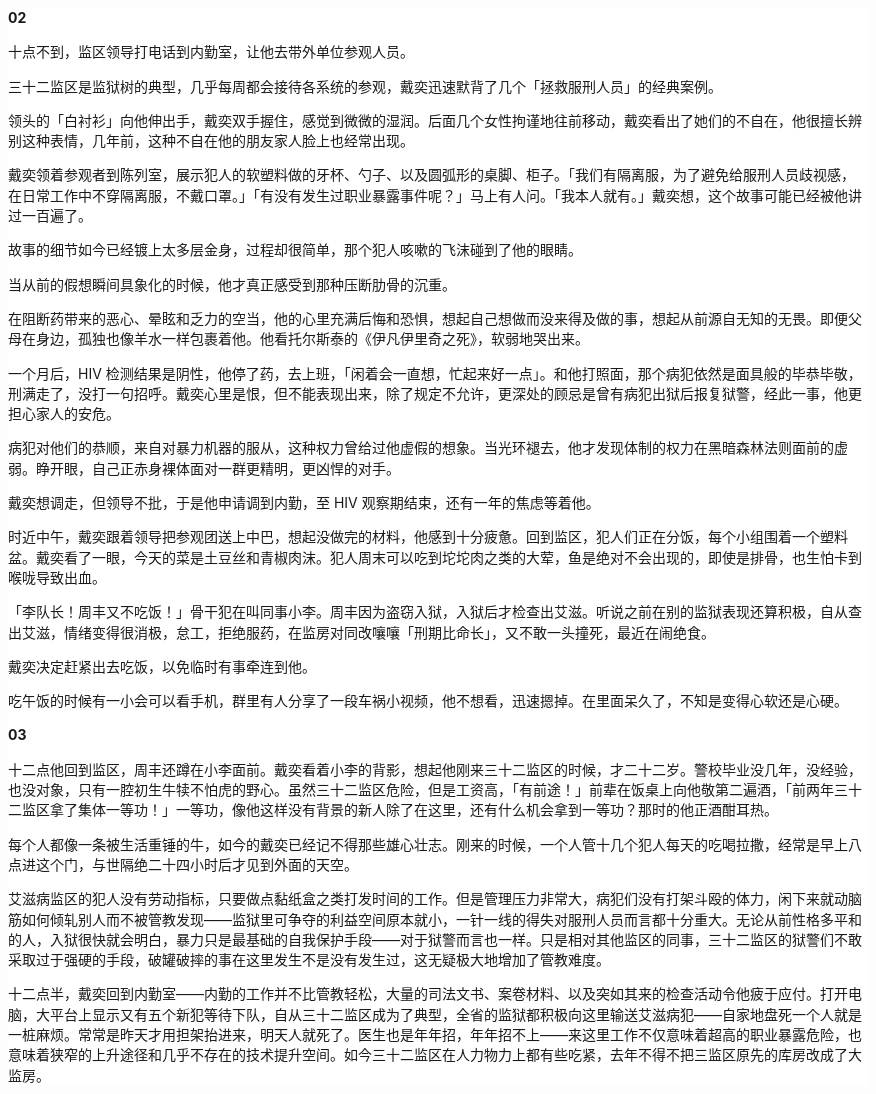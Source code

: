 
**02**


十点不到，监区领导打电话到内勤室，让他去带外单位参观人员。


三十二监区是监狱树的典型，几乎每周都会接待各系统的参观，戴奕迅速默背了几个「拯救服刑人员」的经典案例。


领头的「白衬衫」向他伸出手，戴奕双手握住，感觉到微微的湿润。后面几个女性拘谨地往前移动，戴奕看出了她们的不自在，他很擅长辨别这种表情，几年前，这种不自在他的朋友家人脸上也经常出现。 


戴奕领着参观者到陈列室，展示犯人的软塑料做的牙杯、勺子、以及圆弧形的桌脚、柜子。「我们有隔离服，为了避免给服刑人员歧视感，在日常工作中不穿隔离服，不戴口罩。」「有没有发生过职业暴露事件呢？」马上有人问。「我本人就有。」戴奕想，这个故事可能已经被他讲过一百遍了。


故事的细节如今已经镀上太多层金身，过程却很简单，那个犯人咳嗽的飞沫碰到了他的眼睛。


当从前的假想瞬间具象化的时候，他才真正感受到那种压断肋骨的沉重。


在阻断药带来的恶心、晕眩和乏力的空当，他的心里充满后悔和恐惧，想起自己想做而没来得及做的事，想起从前源自无知的无畏。即便父母在身边，孤独也像羊水一样包裹着他。他看托尔斯泰的《伊凡伊里奇之死》，软弱地哭出来。


一个月后，HIV 检测结果是阴性，他停了药，去上班，「闲着会一直想，忙起来好一点」。和他打照面，那个病犯依然是面具般的毕恭毕敬，刑满走了，没打一句招呼。戴奕心里是恨，但不能表现出来，除了规定不允许，更深处的顾忌是曾有病犯出狱后报复狱警，经此一事，他更担心家人的安危。


病犯对他们的恭顺，来自对暴力机器的服从，这种权力曾给过他虚假的想象。当光环褪去，他才发现体制的权力在黑暗森林法则面前的虚弱。睁开眼，自己正赤身裸体面对一群更精明，更凶悍的对手。


戴奕想调走，但领导不批，于是他申请调到内勤，至 HIV 观察期结束，还有一年的焦虑等着他。


时近中午，戴奕跟着领导把参观团送上中巴，想起没做完的材料，他感到十分疲惫。回到监区，犯人们正在分饭，每个小组围着一个塑料盆。戴奕看了一眼，今天的菜是土豆丝和青椒肉沫。犯人周末可以吃到坨坨肉之类的大荤，鱼是绝对不会出现的，即使是排骨，也生怕卡到喉咙导致出血。


「李队长！周丰又不吃饭！」骨干犯在叫同事小李。周丰因为盗窃入狱，入狱后才检查出艾滋。听说之前在别的监狱表现还算积极，自从查出艾滋，情绪变得很消极，怠工，拒绝服药，在监房对同改嚷嚷「刑期比命长」，又不敢一头撞死，最近在闹绝食。


戴奕决定赶紧出去吃饭，以免临时有事牵连到他。


吃午饭的时候有一小会可以看手机，群里有人分享了一段车祸小视频，他不想看，迅速摁掉。在里面呆久了，不知是变得心软还是心硬。


**03**


十二点他回到监区，周丰还蹲在小李面前。戴奕看着小李的背影，想起他刚来三十二监区的时候，才二十二岁。警校毕业没几年，没经验，也没对象，只有一腔初生牛犊不怕虎的野心。虽然三十二监区危险，但是工资高，「有前途！」前辈在饭桌上向他敬第二遍酒，「前两年三十二监区拿了集体一等功！」一等功，像他这样没有背景的新人除了在这里，还有什么机会拿到一等功？那时的他正酒酣耳热。


每个人都像一条被生活重锤的牛，如今的戴奕已经记不得那些雄心壮志。刚来的时候，一个人管十几个犯人每天的吃喝拉撒，经常是早上八点进这个门，与世隔绝二十四小时后才见到外面的天空。


艾滋病监区的犯人没有劳动指标，只要做点黏纸盒之类打发时间的工作。但是管理压力非常大，病犯们没有打架斗殴的体力，闲下来就动脑筋如何倾轧别人而不被管教发现——监狱里可争夺的利益空间原本就小，一针一线的得失对服刑人员而言都十分重大。无论从前性格多平和的人，入狱很快就会明白，暴力只是最基础的自我保护手段——对于狱警而言也一样。只是相对其他监区的同事，三十二监区的狱警们不敢采取过于强硬的手段，破罐破摔的事在这里发生不是没有发生过，这无疑极大地增加了管教难度。


十二点半，戴奕回到内勤室——内勤的工作并不比管教轻松，大量的司法文书、案卷材料、以及突如其来的检查活动令他疲于应付。打开电脑，大平台上显示又有五个新犯等待下队，自从三十二监区成为了典型，全省的监狱都积极向这里输送艾滋病犯——自家地盘死一个人就是一桩麻烦。常常是昨天才用担架抬进来，明天人就死了。医生也是年年招，年年招不上——来这里工作不仅意味着超高的职业暴露危险，也意味着狭窄的上升途径和几乎不存在的技术提升空间。如今三十二监区在人力物力上都有些吃紧，去年不得不把三监区原先的库房改成了大监房。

********************

:: Exercise directions ::
Reproduce, word for word, every line from the start of the records down to and including the line with "领头的「白衬衫」向他伸出手，"; skip the pictures.

:: Problem solution ::
Source code

: 
**02**


十点不到，监区领导打电话到内勤室，让他去带外单位参观人员。


三十二监区是监狱树的典型，几乎每周都会接待各系统的参观，戴奕迅速默背了几个「拯救服刑人员」的经典案例。


领头的「白衬衫」向他伸出手，戴奕双手握住，感觉到微微的湿润。后面几个女性拘谨地往前移动，戴奕看出了她们的不自在，他很擅长辨别这种表情，几年前，这种不自在他的朋友家人脸上也经常出现。 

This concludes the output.